Bresaola, caprino e rucola
Durante la presentazione delle bresaole
Gio’ Porro, ospitata da
Identità Golose Milano in via Romagnosi 3, i primi tre chef coinvolti nel progetto sono stati invitati a proporre le proprie ricette:
Andrea Ribaldone (
Osteria Arborina a La Morra, oltre che coordinatore delle cucine di
Identità Golose Milano) ha pensato a un piatto partendo dalla
Rosè, proponendo una sua rivisitazione, molto particolare, di
Bresaola, caprino e rucola.

Caramelle di bresaola Angus e burratina, mandorla, limone e insalatine di campo
I fratelli
Antonio e Vincenzo Lebano (executive chef di
Terrazza Gallia dell’Hotel Excelsior Gallia di Milano) hanno invece creato una ricetta con la
Angus, giocando anche in questo caso con una rivisitazione in chiave creativa e gourmet di un classico accostamento della bresaola, con delle
Caramelle di bresaola Angus e burratina, mandorla, limone e insalatine di campo.
Il più ambizioso dei tre è stato forse
Matteo Baronetto (
Del Cambio a Torino), che ha stupito i partecipanti alla presentazione con un piatto davvero affascinante.
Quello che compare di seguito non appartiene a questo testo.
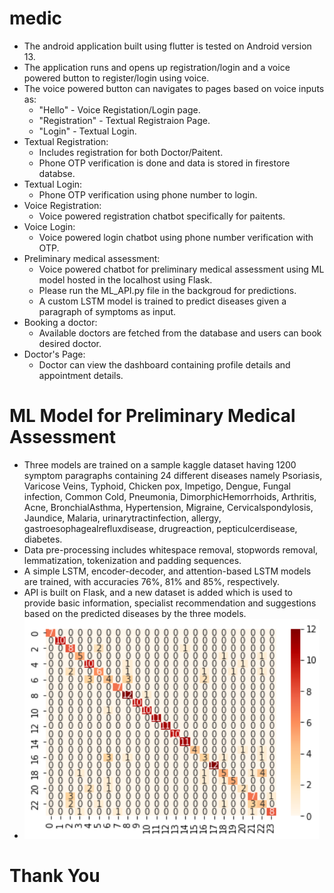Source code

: # medic
 <ul>
<li>The android application built using flutter is tested on Android version 13.</li>

<li>The application runs and opens up registration/login and a voice powered button to register/login using voice.</li>
<li>The voice powered button can navigates to pages based on voice inputs as:
	<ul>
	<li>"Hello" - Voice Registation/Login page.</li>
	<li>"Registration" - Textual Registraion Page.</li>
	<li>"Login" - Textual Login.</li>
	</ul>
 </li>

<li>Textual Registration:
	<ul>
	<li>Includes registration for both Doctor/Paitent.</li>
	<li>Phone OTP verification is done and data is stored in firestore databse.</li>
	</ul>
</li>

<li>Textual Login:
	<ul>
	<li>Phone OTP verification using phone number to login.</li>
	</ul>
</li>

<li>Voice Registration:
	<ul>
	<li>Voice powered registration chatbot specifically for paitents.</li>
	</ul>
</li>

<li>Voice Login:
	<ul>
	<li>Voice powered login chatbot using phone number verification with OTP.</li>
	</ul>
</li>

<li>Preliminary medical assessment:
	<ul>
	<li>Voice powered chatbot for preliminary medical assessment using ML model hosted in the localhost using Flask.</li>
	<li>Please run the ML_API.py file in the backgroud for predictions.
	<li>A custom LSTM model is trained to predict diseases given a paragraph of symptoms as input.</li>
	</ul>
</li>

<li>Booking a doctor:
	<ul>
	<li>Available doctors are fetched from the database and users can book desired doctor.</li>
	</ul>
</li>

<li>Doctor's Page:
	<ul>
	<li>Doctor can view the dashboard containing profile details and appointment details.</li>
	</ul>
</li>

</ul>

# ML Model for Preliminary Medical Assessment

<ul>
<li>Three models are trained on a sample kaggle dataset having 1200 symptom paragraphs containing 24 different diseases namely Psoriasis, Varicose Veins, Typhoid, Chicken pox, Impetigo, Dengue, Fungal infection, Common Cold, Pneumonia,  DimorphicHemorrhoids, Arthritis, Acne, BronchialAsthma, Hypertension, Migraine, Cervicalspondylosis, Jaundice, Malaria, urinarytractinfection, allergy, gastroesophagealrefluxdisease, drugreaction, pepticulcerdisease, diabetes.</li>
<li> Data pre-processing includes whitespace removal, stopwords removal, lemmatization, tokenization and padding sequences.</li>
<li> A simple LSTM, encoder-decoder, and attention-based LSTM models are trained, with accuracies 76%, 81% and 85%, respectively.</li>
<li> API is built on Flask, and a new dataset is added which is used to provide basic information, specialist recommendation and suggestions based on the predicted diseases by the three models. </li>
<li>
	<img src = 'image.png'>
</li>
 
</ul>

# Thank You
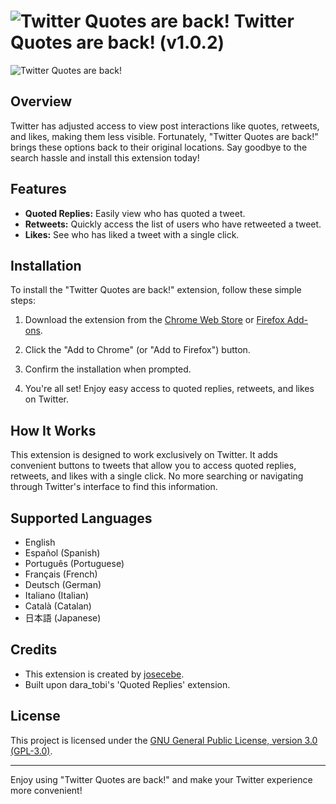 # ![Twitter Quotes are back!](https://i.imgur.com/VRjmGhM.png) Twitter Quotes are back! (v1.0.2)

![Twitter Quotes are back!](https://i.imgur.com/W92S0Xw.png)

## Overview

Twitter has adjusted access to view post interactions like quotes, retweets, and likes, making them less visible. Fortunately, "Twitter Quotes are back!" brings these options back to their original locations. Say goodbye to the search hassle and install this extension today!

## Features

- **Quoted Replies:** Easily view who has quoted a tweet.
- **Retweets:** Quickly access the list of users who have retweeted a tweet.
- **Likes:** See who has liked a tweet with a single click.

## Installation

To install the "Twitter Quotes are back!" extension, follow these simple steps:

1. Download the extension from the [Chrome Web Store](https://chrome.google.com/webstore/detail/twitter-quotes-are-back/bbpjhggnbaikfoankcdaieeohbjdnadc) or [Firefox Add-ons](https://addons.mozilla.org/firefox/addon/twitter-quotes-are-back).

2. Click the "Add to Chrome" (or "Add to Firefox") button.

3. Confirm the installation when prompted.

4. You're all set! Enjoy easy access to quoted replies, retweets, and likes on Twitter.

## How It Works

This extension is designed to work exclusively on Twitter. It adds convenient buttons to tweets that allow you to access quoted replies, retweets, and likes with a single click. No more searching or navigating through Twitter's interface to find this information.

## Supported Languages

- English
- Español (Spanish)
- Português (Portuguese)
- Français (French)
- Deutsch (German)
- Italiano (Italian)
- Català (Catalan)
- 日本語 (Japanese)

## Credits

- This extension is created by [josecebe](https://github.com/josecebe).
- Built upon dara_tobi's 'Quoted Replies' extension.

## License

This project is licensed under the [GNU General Public License, version 3.0 (GPL-3.0)](https://www.gnu.org/licenses/gpl-3.0.en.html).

---

Enjoy using "Twitter Quotes are back!" and make your Twitter experience more convenient!
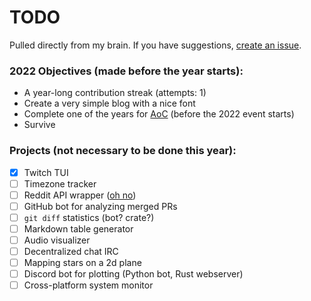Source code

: # TODO

Pulled directly from my brain. If you have suggestions, [create an issue](https://github.com/Xithrius/TODO/issues/new).

### 2022 Objectives (made before the year starts):
- A year-long contribution streak (attempts: 1)
- Create a very simple blog with a nice font
- Complete one of the years for [AoC](https://adventofcode.com/) (before the 2022 event starts)
- Survive

### Projects (not necessary to be done this year):
- [x] Twitch TUI
- [ ] Timezone tracker
- [ ] Reddit API wrapper ([oh no](https://www.reddit.com/dev/api))
- [ ] GitHub bot for analyzing merged PRs
- [ ] `git diff` statistics (bot? crate?)
- [ ] Markdown table generator
- [ ] Audio visualizer
- [ ] Decentralized chat IRC
- [ ] Mapping stars on a 2d plane
- [ ] Discord bot for plotting (Python bot, Rust webserver)
- [ ] Cross-platform system monitor
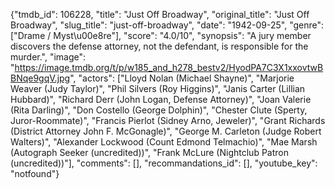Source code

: {"tmdb_id": 106228, "title": "Just Off Broadway", "original_title": "Just Off Broadway", "slug_title": "just-off-broadway", "date": "1942-09-25", "genre": ["Drame / Myst\u00e8re"], "score": "4.0/10", "synopsis": "A jury member discovers the defense attorney, not the defendant, is responsible for the murder.", "image": "https://image.tmdb.org/t/p/w185_and_h278_bestv2/HyodPA7C3X1xxovtwBBNqe9gqV.jpg", "actors": ["Lloyd Nolan (Michael Shayne)", "Marjorie Weaver (Judy Taylor)", "Phil Silvers (Roy Higgins)", "Janis Carter (Lillian Hubbard)", "Richard Derr (John Logan, Defense Attorney)", "Joan Valerie (Rita Darling)", "Don Costello (George Dolphin)", "Chester Clute (Sperty, Juror-Roommate)", "Francis Pierlot (Sidney Arno, Jeweler)", "Grant Richards (District Attorney John F. McGonagle)", "George M. Carleton (Judge Robert Walters)", "Alexander Lockwood (Count Edmond Telmachio)", "Mae Marsh (Autograph Seeker (uncredited))", "Frank McLure (Nightclub Patron (uncredited))"], "comments": [], "recommandations_id": [], "youtube_key": "notfound"}
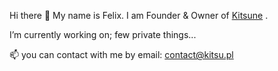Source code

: Hi there 👋
My name is Felix. I am Founder & Owner of [Kitsune](https://kitsu.pl)
.

I’m currently working on;
few private things...

📫 you can contact with me by email: contact@kitsu.pl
Dovendo inventarsi una ricetta partendo dalla bresaola di
Wagyu, lo chef ha immaginato e poi realizzato un
Ramen Italian Style, in cui poter poi intingere le fette del grande prodotto di
Gio’ Porro. Grande classe e ottima valorizzazione di un prodotto di qualità indiscutibile. Di cui siamo certi che si parlerà tanto e molto presto, e che già ora viene commercializzato sia in pezzi interi, dedicati principalmente a salumerie e gastronomie di qualità, sia in buste con la bresaola già affettata.